SUV’s gibt’s viele, ein derart elegantes und edles Auftreten wie der Range Rover hätten sie aber alle gern. Auch wenn hier nicht von britischem Understatement die Rede ist und mehr geklotzt denn gekleckert wird, dem Range nimmt man das nicht krumm. Er wirkt nicht wie mancher Konkurrent künstlich aufgeblasen, vielmehr umgibt ihn eine Aura, die etwas sehr majestätisches an sich hat. Er scheint dafür bestimmt, die Royals auf dem Weg durchs Unterholz zu beschützen, komme was wolle.

Auf den ersten Blick ist der Modelljahrgang 2010 wohl nur von echten Kennern auszumachen. Erst nach und nach entdeckt man neue Features, die mit dem zarten Facelift Einzug gehalten haben. Bevor wir noch den Zündschlüssel in Händen halten, müssen wir allerdings ob des Preises unseres Testautos schlucken. 120.650 Euro stehen da unterm Strich. Feinste Ware, ohne Zweifel. Der Basispreis des Range Rover 3,6 TDV8 Vogue beträgt bereits 110.600 Euro, weitere zehn Tausender fließen in eine Standheizung, einen adaptiven Tempomaten, ein ebenso adaptives Dämpfersystem, einen Dual-View-Touchscreen, automatisch abblendende Außenspiegel, Sitzheizung/Sitzkühlung, Privacy Glass und Metallic-Lack.

Wir übernehmen ehrfürchtig unseren Test-Range und stellen gleich einmal fest: Warum hat das Auto zwar einen schlüssellosen Startknopf, nicht aber eine schlüssellose Ver- bzw. Entriegelung? Das ist zugegeben Jammern auf hohem Niveau, aber bei diesem Preis… Zurück zum Weihnachtsfrieden: Wir erklimmen den Fahrersitz und sofort sticht uns eine grundlegende Änderung des neuen Modells ins Auge. Dort wo früher analoge Armaturen über Geschwindigkeit, Drehzahl, Tankinhalt etc. informiert haben, ist nun ein TFT-Display untergebracht. Dieses Display - Land Rover spricht von einer Weltneuheit - zeigt auf seinen 12,3 Zoll zunächst einen Willkommensbildschirm. Während die einen darin den Vorspann von Knight-Rider erkennen, sehen andere eine romantische Abendstimmung. Wie auch immer, sobald man den Startknopf drückt, rückt die Realität auf den Schirm.
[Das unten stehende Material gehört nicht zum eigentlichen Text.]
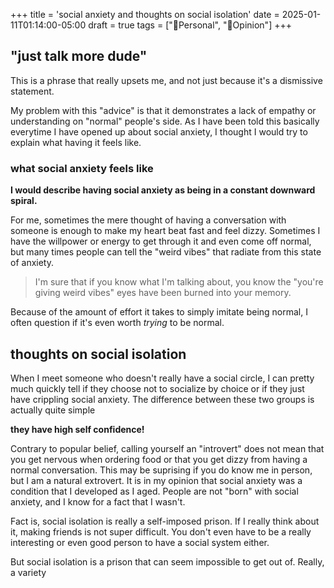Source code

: +++
title = 'social anxiety and thoughts on social isolation'
date = 2025-01-11T01:14:00-05:00
draft = true
tags = ["🧑Personal", "🤭Opinion"]
+++

## "just talk more dude"

This is a phrase that really upsets me, and not just because it's a dismissive statement.

My problem with this "advice" is that it demonstrates a lack of empathy or understanding on "normal" people's side. As I have been told this basically everytime I have opened up about social anxiety, I thought I would try to explain what having it feels like.


### what social anxiety feels like

**I would describe having social anxiety as being in a constant downward spiral.**

For me, sometimes the mere thought of having a conversation with someone is enough to make my heart beat fast and feel dizzy. Sometimes I have the willpower or energy to get through it and even come off normal, but many times people can tell the "weird vibes" that radiate from this state of anxiety.

> I'm sure that if you know what I'm talking about, you know the "you're giving weird vibes" eyes have been burned into your memory.

Because of the amount of effort it takes to simply imitate being normal, I often question if it's even worth *trying* to be normal.

## thoughts on social isolation

When I meet someone who doesn't really have a social circle, I can pretty much quickly tell if they choose not to socialize by choice or if they just have crippling social anxiety. The difference between these two groups is actually quite simple

**they have high self confidence!** 

Contrary to popular belief, calling yourself an "introvert" does not mean that you get nervous when ordering food or that you get dizzy from having a normal conversation. This may be suprising if you do know me in person, but I am a natural extrovert. It is in my opinion that social anxiety was a condition that I developed as I aged. People are not "born" with social anxiety, and I know for a fact that I wasn't.

Fact is, social isolation is really a self-imposed prison. If I really think about it, making friends is not super difficult. You don't even have to be a really interesting or even good person to have a social system either. 

But social isolation is a prison that can seem impossible to get out of. Really, a variety 
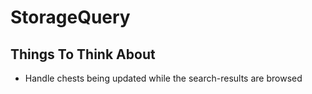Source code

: # StorageQuery

## Things To Think About

- Handle chests being updated while the search-results are browsed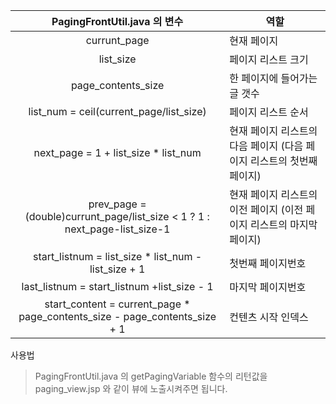 

|PagingFrontUtil.java 의 변수|역할|
|:------:|---|
|currunt_page|현재 페이지|
|list_size|페이지 리스트 크기|
|page_contents_size|한 페이지에 들어가는 글 갯수|
|list_num = ceil(current_page/list_size)|페이지 리스트 순서|
|next_page = 1 + list_size * list_num|현재 페이지 리스트의 다음 페이지 (다음 페이지 리스트의 첫번째 페이지)|
|prev_page = (double)currunt_page/list_size < 1 ? 1 : next_page-list_size-1|현재 페이지 리스트의 이전 페이지 (이전 페이지 리스트의 마지막 페이지)|
|start_listnum = list_size * list_num - list_size + 1|첫번째 페이지번호|
|last_listnum = start_listnum +list_size - 1|마지막 페이지번호|
|start_content = current_page * page_contents_size - page_contents_size + 1|컨텐츠 시작 인덱스|

사용법
> PagingFrontUtil.java 의 getPagingVariable 함수의 리턴값을 paging_view.jsp 와 같이 뷰에 노출시켜주면 됩니다.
Den virtuellen Tachometer sowie den Drehzahlmesser kann man sogar mit - ebenfalls virtuellem - Schatten versehen, man gewöhnt sich jedenfalls schnell an den Anblick. In den Tiefen des Menüs lassen sich auch andere Einstellungen und Features einblenden; bei erhöhtem Platzbedarf der Grafiken rutschen Tacho und Drehzahlmesser sogar auseinander.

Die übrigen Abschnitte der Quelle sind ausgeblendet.